I figured out what the extra three bytes are. They are the first three bytes of an Adler-32 big-endian checksum. The byte 0x4a got truncated. Additionally, if we add the bytes 0x78 0x9c to the beginning of the stream, this is now a proper zlib stream.
using CodecZlib
data = read("deflate_bug_demo.bin")
zlibstream = vcat(UInt8[0x78, 0x9c], data, UInt8[0x4a]) # header + file + missing Adler byte
out = transcode(ZlibDecompressor, zlibstream) # 16572 bytes
We can compute the Adler-32 checksum:
using Zlib_jll
# Pure-Julia Adler-32 trailer: 4 bytes, big-endian, over the *uncompressed* data.
function adler32_trailer(data)
a, b = 1, 0
for byte in data
a = (a + byte) % 65521
b = (b + a) % 65521
end
checksum = (b << 16) | a
return [UInt8(checksum >> s & 0xff) for s in (24, 16, 8, 0)] # big-endian
end
# zlib-backed Adler-32 trailer: 4 bytes, big-endian, over the *uncompressed* data.

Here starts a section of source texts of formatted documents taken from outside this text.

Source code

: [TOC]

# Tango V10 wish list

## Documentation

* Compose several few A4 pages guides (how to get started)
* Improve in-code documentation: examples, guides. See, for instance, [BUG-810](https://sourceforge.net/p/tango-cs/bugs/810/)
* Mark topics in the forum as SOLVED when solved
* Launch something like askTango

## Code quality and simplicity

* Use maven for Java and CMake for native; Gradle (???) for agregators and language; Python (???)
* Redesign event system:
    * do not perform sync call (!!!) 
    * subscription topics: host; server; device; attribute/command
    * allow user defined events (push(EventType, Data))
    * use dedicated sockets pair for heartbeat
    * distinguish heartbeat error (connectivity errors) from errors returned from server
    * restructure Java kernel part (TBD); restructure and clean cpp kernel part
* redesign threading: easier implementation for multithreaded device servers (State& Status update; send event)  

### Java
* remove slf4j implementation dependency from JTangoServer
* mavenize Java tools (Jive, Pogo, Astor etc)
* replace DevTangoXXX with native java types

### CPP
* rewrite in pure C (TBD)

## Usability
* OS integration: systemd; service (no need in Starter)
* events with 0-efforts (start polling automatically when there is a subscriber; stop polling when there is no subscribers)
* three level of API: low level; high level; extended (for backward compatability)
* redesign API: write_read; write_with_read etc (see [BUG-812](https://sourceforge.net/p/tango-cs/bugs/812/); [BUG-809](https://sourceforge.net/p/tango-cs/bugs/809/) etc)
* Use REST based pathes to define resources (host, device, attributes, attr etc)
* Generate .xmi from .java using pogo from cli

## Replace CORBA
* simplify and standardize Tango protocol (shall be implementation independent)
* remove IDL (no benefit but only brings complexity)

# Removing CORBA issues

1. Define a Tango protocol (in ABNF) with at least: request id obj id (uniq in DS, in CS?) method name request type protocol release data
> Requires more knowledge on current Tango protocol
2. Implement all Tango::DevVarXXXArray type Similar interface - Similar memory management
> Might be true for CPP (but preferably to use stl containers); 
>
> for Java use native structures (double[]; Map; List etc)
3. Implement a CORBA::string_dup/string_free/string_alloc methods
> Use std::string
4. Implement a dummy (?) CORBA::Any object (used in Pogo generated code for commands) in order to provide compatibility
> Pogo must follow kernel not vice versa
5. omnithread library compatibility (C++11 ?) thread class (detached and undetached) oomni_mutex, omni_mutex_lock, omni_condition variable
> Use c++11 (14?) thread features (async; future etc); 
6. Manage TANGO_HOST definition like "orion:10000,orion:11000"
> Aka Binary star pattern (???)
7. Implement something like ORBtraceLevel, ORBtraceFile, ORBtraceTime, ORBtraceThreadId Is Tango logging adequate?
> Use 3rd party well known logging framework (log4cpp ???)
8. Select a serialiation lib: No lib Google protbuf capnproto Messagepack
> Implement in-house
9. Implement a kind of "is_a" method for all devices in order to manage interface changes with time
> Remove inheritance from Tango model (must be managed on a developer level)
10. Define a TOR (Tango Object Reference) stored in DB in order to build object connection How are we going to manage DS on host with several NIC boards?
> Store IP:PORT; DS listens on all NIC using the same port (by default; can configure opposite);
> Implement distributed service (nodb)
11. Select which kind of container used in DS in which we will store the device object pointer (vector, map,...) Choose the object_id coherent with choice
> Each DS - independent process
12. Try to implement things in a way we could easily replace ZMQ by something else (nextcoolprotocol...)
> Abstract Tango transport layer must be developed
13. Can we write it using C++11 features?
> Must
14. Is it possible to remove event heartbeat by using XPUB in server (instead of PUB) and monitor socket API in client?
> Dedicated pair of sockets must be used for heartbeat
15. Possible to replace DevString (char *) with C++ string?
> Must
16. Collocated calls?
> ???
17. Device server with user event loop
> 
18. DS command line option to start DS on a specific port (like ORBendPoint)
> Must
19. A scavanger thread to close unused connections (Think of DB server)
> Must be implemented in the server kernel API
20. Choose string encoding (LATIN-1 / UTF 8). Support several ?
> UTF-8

function adler32_trailer_zlib(data)
checksum = ccall((:adler32, libz), Culong,
(Culong, Ptr{UInt8}, Cuint), 1, data, length(data))
return [UInt8(checksum >> s & 0xff) for s in (24, 16, 8, 0)] # big-endian
end
# Read the decompressed output and compute the trailer with both implementations.
out = read("deflate_bug_demo.out")
t_julia = adler32_trailer(out)
t_zlib = adler32_trailer_zlib(out)
println("input: deflate_bug_demo.out (", length(out), " bytes)")
println("adler32_trailer (pure Julia) = ", bytes2hex(t_julia))
println("adler32_trailer_zlib (Zlib_jll) = ", bytes2hex(t_zlib))
println("match: ", t_julia == t_zlib)
Here is the output:
Output:
input: deflate_bug_demo.out (16572 bytes)
adler32_trailer (pure Julia) = f31b334a
adler32_trailer_zlib (Zlib_jll) = f31b334a
match: true
Is this a bug? Or is it a bug that other implementations did not report the extra three bytes?